Again had reason triumphed over the natural, instinctive suggestions of his human nature. Again had he refused to employ the power with which he had been invested, outside the limits of its legitimate domain. Again had he taught a lesson to humanity by illustrating the normal relations between the objective and subjective faculties, - between reason and instinct. In his rejection of the last temptation he did more, - he exhibited his entire devotion to the objects of his spiritual mission. He had come into the world, taking upon himself the yoke and burden of common humanity. He was circumscribed by the limitations of its laws, municipal, ecclesiastical, and natural. He willingly obeyed them all. His lot was cast among a poor and humble people. He must mingle familiarly with them if he would impress them with the grand and awful simplicity of his philosophy. If he placed himself above the laws of the land, he would be proscribed. If he transcended or violated the laws of nature, his example would be lost to common humanity.

If he sought the worldly wealth and secular power which was within his grasp, he would be feared, but not loved, by the people whose destiny it was to be the first recipients of his teachings, the beneficiaries of his power, the witnesses of his example, the recorders of his testament.

This digression from the main point of our present argument seemed necessary in order to show how perfectly the subjective mind of Jesus was under the control of his objective reason. Besides, there is no one act of his life that more clearly discloses his perfect knowledge of the laws which pertain to the normal exercise of subjective power, and his firm determination never to exercise that power outside of its legitimate domain, or for purposes of private advantage or emolument, than his rejection of the three temptations. That these principles actuated him is shown by his every act and word. That he taught them in their purity to his apostles is shown in the indignant reply of Peter to Simon the sorcerer, who offered a money consideration to Peter to purchase the secret of his power. Knowing that Simon was a professional magician, and suspecting that he desired only to add to his repertoire of stock exhibitions of occult powers, the apostle rebuked him in these memorable words: -

"Thy money perish with thee, because thou hast thought that the gift of God may be purchased with money. Thou hast neither part nor lot in this matter: for thy heart is not right in the sight of God."1

I now recur to the main question under discussion: How did Jesus obtain the scientifically accurate and exclusive knowledge of the laws pertaining to the exercise of subjective power, of which every act and word of his demonstrates his possession?

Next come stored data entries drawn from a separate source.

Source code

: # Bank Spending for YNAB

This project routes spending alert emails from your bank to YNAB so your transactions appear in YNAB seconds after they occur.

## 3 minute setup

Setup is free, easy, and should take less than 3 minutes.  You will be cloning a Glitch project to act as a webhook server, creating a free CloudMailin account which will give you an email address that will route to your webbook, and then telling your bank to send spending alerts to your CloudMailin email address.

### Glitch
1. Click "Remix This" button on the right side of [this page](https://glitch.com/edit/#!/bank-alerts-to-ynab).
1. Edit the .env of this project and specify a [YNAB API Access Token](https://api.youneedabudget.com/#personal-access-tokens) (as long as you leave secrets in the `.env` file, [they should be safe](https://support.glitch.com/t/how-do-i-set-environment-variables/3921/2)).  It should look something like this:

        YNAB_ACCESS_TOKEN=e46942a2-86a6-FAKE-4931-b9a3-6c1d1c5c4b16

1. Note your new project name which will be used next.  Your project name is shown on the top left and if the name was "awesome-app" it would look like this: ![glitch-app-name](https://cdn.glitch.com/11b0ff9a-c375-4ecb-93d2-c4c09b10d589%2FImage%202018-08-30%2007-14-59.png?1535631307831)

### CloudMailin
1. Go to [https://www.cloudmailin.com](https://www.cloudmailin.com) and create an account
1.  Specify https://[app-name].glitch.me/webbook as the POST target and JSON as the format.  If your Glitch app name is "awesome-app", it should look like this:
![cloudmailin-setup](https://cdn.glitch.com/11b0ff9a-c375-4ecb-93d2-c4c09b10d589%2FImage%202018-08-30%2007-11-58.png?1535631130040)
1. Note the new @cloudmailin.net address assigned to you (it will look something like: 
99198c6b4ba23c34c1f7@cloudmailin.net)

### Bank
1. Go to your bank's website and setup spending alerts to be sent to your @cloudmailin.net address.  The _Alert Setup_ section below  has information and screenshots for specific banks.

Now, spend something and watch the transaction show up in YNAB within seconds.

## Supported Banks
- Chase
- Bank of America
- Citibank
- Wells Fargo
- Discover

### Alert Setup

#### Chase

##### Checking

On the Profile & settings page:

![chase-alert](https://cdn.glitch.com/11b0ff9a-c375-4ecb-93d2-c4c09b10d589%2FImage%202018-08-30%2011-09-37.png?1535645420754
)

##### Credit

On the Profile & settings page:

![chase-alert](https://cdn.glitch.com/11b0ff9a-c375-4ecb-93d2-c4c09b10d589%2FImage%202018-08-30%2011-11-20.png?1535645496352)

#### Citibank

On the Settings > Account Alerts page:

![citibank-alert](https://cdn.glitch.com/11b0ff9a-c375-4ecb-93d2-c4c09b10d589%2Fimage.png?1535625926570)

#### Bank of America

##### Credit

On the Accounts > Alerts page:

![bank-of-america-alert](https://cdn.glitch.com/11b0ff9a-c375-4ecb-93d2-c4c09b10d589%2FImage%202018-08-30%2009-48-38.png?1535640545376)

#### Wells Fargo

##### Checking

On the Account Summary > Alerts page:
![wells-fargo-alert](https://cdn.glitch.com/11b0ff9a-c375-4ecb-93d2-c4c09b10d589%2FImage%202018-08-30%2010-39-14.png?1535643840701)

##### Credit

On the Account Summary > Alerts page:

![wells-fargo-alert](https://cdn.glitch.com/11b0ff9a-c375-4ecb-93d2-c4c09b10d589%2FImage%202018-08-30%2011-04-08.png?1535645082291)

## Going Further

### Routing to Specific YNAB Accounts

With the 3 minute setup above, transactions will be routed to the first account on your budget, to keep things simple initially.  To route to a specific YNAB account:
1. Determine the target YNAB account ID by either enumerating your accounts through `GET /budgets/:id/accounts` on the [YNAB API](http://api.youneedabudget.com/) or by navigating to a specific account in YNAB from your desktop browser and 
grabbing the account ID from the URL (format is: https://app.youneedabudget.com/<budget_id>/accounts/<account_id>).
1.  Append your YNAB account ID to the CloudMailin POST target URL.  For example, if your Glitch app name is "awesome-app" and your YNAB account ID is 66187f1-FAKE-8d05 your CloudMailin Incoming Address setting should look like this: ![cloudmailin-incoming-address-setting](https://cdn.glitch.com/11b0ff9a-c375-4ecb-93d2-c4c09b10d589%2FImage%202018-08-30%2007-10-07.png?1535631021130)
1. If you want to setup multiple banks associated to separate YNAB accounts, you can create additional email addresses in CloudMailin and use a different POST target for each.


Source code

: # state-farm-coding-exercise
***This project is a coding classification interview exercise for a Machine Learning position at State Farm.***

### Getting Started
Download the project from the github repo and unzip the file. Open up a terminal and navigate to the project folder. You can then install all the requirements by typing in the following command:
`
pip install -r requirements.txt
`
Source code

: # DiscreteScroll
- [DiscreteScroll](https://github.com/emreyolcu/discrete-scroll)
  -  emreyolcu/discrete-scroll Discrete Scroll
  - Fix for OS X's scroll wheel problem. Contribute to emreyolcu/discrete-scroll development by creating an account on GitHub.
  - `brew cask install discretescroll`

The ready and easy answer of unreasoning faith is, "Miracle." But is it necessary in this case to invoke the aid of such an explanation? Clearly not. Without entering upon the discussion of the vexed question of the possible existence of the power to work a miracle, it must be held as a self-evident proposition that we should never convert an event into a miracle when there is a satisfactory explanation within the known laws of nature.

In this case the necessity does not exist to presuppose a miraculous intervention of Divine power, since God has given to every human soul the inherent power, under certain conditions, to perceive and comprehend the fixed laws of nature. What those conditions are, we may never know. That they exist, the events within common knowledge amply demonstrate. That they are exceptional, goes without saying. No one man has ever been able to perceive all the laws during his objective existence. One perceives the law of numbers, another that of the harmony of sounds, another that of the harmony of colors, and so on.

Jesus Christ perceived spiritual law.

That his intuitions were scientifically exact, so far as they pertained to the subject of his physical manifestations in healing the sick, is amply demonstrated by comparison of what he did and said with the discoveries of modern science within this, the last quarter of the nineteenth century.

1 Acts viii. 20, 21.

I have purposely refrained from commenting on the accounts of his physical manifestations other than those of healing the sick, for the reason that science in the Western world as yet furnishes little or no data for comparison. I cannot refrain, however, from calling the attention of the reader to the fact that a few years ago sceptics were just as incredulous regarding the biblical accounts of Christ's healing the sick as they still are regarding his feeding of the multitude on the five loaves and the two fishes. It must be remembered that experimental knowledge of the occult sciences is still in its infancy in the Western world, and that what is regarded as a miracle to-day may be known to be a scientific fact to-morrow. In the mean time enough is known to the scientific world to-day to demonstrate the essential truth of the physical history of Jesus of Nazareth. It remains to show what light the scientific discoveries of the nineteenth century shed upon his spiritual philosophy.